SUMMARY OF SIGNIFICANT ACCOUNTING POLICIES

                            The consolidated financial statements include the
                            accounts of Century Bancorp, Inc. (the "Company")
                            and its wholly-owned subsidiary, Century Bank and
                            Trust Company (the "Bank"). The Company provides a
                            full range of banking services to individual,
                            business and municipal customers in Massachusetts.
                            As a bank holding company, the Company is subject to
                            the regulation and supervision of the Federal
                            Reserve Board. The Bank, a state chartered financial
                            institution, is subject to supervision and
                            regulation by applicable state and federal banking
                            agencies, including the Federal Reserve Board, the
                            Office of the Comptroller of the Currency (the
                            "Comptroller") and the Federal Deposit Insurance
                            Corporation (the "FDIC").

                            The Bank is also subject to various requirements and
                            restrictions under federal and state law, including
                            requirements to maintain reserves against deposits,
                            restrictions on the types and amounts of loans that
                            may be granted and the interest that may be charged
                            thereon, and limitations on


                                     8 of 16


   9



                            the types of investments that may be made and the
                            types of services that may be offered. Various
                            consumer laws and regulations also affect the
                            operations of the Bank. In addition to the impact of
                            regulation, commercial banks are affected
                            significantly by the actions of the Federal Reserve
                            Board as it attempts to control the money supply and
                            credit availability in order to influence the
                            economy. All aspects of the Company's business are
                            highly competitive. The Company faces aggressive
                            competition from other lending institutions and from
                            numerous other providers of financial services.

INVESTMENT SECURITIES

                            Debt securities that the Company has the positive
                            intent and ability to hold to maturity are
                            classified as held-to-maturity and reported at
                            amortized cost; debt and equity securities that are
                            bought and held principally for the purpose of
                            selling are classified as trading and reported at
                            fair value, with unrealized gains and losses
                            included in earnings; and debt and equity securities
                            not classified as either held-to-maturity or trading
                            are classified as available-for-sale and reported at
                            fair value, with unrealized gains and losses
                            excluded from earnings and reported as a separate
                            component of stockholders' equity, net of estimated
                            related income taxes. The Company has no securities
                            held for trading.

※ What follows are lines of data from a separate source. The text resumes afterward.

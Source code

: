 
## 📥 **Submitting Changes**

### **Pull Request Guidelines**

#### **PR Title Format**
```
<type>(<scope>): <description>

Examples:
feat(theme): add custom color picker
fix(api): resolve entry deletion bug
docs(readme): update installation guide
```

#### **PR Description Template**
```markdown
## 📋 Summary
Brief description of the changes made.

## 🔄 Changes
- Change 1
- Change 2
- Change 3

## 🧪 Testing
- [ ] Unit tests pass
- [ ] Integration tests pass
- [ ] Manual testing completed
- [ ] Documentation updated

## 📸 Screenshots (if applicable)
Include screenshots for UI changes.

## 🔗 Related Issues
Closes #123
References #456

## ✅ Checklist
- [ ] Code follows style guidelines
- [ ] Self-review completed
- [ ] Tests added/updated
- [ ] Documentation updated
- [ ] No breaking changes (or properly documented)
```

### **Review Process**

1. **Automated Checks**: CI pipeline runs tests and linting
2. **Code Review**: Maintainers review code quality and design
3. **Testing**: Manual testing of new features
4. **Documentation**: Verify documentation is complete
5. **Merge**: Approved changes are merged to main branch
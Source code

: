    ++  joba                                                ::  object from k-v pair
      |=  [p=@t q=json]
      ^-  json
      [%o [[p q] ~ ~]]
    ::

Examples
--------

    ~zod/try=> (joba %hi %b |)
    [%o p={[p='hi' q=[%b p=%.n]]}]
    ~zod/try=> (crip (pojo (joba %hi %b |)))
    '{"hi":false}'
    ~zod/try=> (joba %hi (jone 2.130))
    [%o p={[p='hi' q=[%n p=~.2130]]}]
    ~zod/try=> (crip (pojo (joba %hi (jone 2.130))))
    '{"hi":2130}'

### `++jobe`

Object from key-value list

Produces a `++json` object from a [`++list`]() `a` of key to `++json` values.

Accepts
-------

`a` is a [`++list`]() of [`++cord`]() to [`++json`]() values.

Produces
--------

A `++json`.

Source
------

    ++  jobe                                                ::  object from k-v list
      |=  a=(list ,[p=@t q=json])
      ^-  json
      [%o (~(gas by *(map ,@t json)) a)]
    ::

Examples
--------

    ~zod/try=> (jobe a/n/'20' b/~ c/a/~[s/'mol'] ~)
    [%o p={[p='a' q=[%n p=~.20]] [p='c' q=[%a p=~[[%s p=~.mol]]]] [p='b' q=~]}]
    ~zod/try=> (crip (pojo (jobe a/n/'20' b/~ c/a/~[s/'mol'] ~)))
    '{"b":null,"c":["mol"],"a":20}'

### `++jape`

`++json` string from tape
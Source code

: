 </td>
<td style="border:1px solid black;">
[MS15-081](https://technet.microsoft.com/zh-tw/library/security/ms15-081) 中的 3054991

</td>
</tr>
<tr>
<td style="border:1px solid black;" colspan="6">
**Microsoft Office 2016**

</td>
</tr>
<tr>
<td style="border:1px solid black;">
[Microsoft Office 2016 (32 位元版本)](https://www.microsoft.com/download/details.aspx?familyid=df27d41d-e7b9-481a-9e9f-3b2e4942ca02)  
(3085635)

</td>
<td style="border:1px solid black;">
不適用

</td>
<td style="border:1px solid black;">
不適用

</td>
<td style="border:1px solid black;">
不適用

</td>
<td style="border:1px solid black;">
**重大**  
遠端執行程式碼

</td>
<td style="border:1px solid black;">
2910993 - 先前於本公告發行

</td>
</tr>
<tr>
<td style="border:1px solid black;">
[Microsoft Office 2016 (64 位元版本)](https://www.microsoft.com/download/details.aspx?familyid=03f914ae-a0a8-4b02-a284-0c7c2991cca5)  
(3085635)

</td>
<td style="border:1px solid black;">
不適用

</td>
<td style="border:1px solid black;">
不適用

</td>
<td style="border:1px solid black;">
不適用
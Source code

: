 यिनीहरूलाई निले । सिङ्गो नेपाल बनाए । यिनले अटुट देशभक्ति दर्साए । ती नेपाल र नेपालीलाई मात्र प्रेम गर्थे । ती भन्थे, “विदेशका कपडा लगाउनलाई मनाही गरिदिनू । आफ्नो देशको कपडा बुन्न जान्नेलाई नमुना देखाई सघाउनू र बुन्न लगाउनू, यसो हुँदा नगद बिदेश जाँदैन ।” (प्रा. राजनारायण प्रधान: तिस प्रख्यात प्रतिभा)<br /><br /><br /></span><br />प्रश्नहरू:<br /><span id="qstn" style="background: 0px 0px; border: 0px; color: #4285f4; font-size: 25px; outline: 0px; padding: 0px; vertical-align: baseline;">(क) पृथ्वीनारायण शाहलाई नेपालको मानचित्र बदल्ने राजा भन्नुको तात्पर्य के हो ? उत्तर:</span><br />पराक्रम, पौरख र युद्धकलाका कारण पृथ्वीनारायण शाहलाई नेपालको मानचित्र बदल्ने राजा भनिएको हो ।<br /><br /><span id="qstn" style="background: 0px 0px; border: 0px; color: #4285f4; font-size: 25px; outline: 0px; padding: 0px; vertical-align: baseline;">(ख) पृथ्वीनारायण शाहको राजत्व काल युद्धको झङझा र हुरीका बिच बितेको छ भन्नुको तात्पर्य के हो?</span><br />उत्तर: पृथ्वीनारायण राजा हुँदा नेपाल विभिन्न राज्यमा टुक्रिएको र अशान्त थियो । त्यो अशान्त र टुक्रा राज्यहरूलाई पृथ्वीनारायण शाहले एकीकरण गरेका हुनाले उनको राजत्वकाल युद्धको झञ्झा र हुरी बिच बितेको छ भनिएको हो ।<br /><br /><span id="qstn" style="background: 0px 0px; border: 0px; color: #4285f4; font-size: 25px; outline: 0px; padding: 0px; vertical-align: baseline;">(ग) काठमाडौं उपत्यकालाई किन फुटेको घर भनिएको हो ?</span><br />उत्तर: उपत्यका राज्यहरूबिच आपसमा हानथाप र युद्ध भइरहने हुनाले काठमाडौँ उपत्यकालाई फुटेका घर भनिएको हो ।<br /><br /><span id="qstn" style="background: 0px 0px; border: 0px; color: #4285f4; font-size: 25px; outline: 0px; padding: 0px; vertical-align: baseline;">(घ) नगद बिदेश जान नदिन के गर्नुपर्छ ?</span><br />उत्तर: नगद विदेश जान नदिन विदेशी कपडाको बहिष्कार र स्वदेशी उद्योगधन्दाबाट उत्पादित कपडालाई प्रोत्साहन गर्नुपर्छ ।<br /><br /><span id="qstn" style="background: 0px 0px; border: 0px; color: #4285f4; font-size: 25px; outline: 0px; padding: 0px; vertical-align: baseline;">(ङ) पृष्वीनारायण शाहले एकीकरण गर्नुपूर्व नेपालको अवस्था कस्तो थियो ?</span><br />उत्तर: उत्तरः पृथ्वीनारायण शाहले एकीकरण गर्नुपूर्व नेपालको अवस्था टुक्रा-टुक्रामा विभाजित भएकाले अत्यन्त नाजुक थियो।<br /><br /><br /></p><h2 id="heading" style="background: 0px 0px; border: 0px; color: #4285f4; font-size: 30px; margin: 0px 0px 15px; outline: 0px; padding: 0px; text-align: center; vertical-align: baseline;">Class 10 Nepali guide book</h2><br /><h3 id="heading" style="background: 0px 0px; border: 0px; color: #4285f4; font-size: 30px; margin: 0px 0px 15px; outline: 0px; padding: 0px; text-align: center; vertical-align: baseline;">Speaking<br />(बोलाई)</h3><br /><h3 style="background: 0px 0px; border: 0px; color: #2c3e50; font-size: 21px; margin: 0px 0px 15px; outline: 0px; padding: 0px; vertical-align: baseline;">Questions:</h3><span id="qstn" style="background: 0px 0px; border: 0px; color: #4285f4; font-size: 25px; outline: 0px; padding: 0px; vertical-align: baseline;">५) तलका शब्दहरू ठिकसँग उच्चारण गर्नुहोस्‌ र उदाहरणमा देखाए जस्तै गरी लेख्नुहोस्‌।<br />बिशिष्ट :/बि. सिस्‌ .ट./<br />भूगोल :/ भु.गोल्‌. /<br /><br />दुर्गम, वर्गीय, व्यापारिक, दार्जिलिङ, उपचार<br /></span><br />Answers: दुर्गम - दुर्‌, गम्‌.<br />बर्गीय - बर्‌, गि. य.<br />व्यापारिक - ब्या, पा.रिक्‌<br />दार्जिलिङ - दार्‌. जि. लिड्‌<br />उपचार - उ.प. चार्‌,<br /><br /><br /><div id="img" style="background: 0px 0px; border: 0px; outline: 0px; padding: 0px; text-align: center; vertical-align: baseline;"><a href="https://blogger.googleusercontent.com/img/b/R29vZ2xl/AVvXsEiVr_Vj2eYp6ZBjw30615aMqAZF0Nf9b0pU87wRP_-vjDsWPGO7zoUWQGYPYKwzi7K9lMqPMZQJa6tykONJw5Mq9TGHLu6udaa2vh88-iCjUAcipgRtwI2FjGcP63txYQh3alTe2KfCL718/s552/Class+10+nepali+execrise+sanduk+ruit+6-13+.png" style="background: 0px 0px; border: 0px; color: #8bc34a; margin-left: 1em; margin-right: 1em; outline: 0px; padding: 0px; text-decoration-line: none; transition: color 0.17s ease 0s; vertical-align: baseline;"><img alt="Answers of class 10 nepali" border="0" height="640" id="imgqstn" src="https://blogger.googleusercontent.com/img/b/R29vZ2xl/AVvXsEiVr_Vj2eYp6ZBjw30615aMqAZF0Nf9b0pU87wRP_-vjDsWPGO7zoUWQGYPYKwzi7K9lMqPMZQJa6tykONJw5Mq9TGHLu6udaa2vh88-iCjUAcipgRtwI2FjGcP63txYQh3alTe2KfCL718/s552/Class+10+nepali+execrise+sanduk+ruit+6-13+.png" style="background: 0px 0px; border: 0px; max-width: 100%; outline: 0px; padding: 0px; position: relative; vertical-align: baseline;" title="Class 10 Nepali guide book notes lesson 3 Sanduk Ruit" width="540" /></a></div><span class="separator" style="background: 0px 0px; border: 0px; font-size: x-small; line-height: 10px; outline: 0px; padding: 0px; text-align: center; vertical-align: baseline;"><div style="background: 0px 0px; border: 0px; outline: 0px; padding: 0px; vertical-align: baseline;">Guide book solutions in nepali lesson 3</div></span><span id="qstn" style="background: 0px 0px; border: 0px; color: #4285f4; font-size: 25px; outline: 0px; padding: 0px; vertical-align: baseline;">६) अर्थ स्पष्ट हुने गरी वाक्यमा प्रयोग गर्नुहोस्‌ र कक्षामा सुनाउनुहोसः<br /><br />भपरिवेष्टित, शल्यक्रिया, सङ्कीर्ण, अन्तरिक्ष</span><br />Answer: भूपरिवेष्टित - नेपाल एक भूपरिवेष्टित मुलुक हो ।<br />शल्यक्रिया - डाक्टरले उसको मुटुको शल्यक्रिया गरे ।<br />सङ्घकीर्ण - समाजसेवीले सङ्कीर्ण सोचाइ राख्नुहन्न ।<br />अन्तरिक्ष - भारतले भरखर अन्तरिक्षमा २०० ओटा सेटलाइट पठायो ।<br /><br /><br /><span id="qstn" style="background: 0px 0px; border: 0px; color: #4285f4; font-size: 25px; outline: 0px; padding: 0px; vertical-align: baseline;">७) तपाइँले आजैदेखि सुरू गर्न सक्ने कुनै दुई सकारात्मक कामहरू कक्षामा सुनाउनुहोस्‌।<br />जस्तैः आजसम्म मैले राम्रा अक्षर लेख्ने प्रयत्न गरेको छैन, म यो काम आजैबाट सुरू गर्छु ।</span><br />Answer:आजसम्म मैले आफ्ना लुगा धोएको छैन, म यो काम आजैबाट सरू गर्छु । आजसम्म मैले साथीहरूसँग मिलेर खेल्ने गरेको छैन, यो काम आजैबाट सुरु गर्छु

                            Premiums and discounts on investment securities are
                            amortized or accreted into income by use of the
                            level-yield method. If a decline in fair value below
                            the amortized cost basis of an investment is judged
                            to be other than temporary, the cost basis of the
                            investment is written down to fair value. The amount
                            of the writedown is included as a charge to
                            earnings. Gains and losses on the sale of investment
                            securities are recognized at the time of sale on a
                            specific identification basis.

LOANS

                            Interest on loans is recognized based on the daily
                            principal amount outstanding. Accrual of interest is
                            discontinued when loans become 90 days delinquent
                            unless the collateral is sufficient to cover both
                            principal and interest and the loan is in the
                            process of collection. Loans, including impaired
                            loans, on which the accrual of interest has been
                            discontinued are designated non-accrual loans. When
                            a loan is placed on non-accrual, all income which
                            has been accrued but remains unpaid is reversed
                            against current period income and all amortization
                            of deferred loan fees is discontinued. Non-accrual
                            loans may be returned to an accrual status when
                            principal and interest payments are not delinquent
                            and the risk characteristics of the loan have
                            improved to the extent that there no longer exists a
                            concern as to the collectibility of principal and
                            income. Income received on non-accrual loans is
                            either recorded in income or applied to the
                            principal balance of the loan depending on
                            management's evaluation as to the collectibility of
                            principal.

                            Loans held for sale are carried at the lower of
                            aggregate cost or market value. Gain or loss on
                            sales of loans is recognized at the time of sale
                            when the sales proceeds exceed or are less than the
                            Bank's investment in the loans. Additionally, gains
                            and losses are recognized when the average interest
                            rate on the loans sold, adjusted for normal
                            servicing fee, differs from the agreed yield to the
                            buyer. The resulting excess service fee


                                     9 of 16


   10


                            receivables, if any, are amortized using the
                            interest method over the estimated life of the
                            loans, adjusted for estimated prepayments.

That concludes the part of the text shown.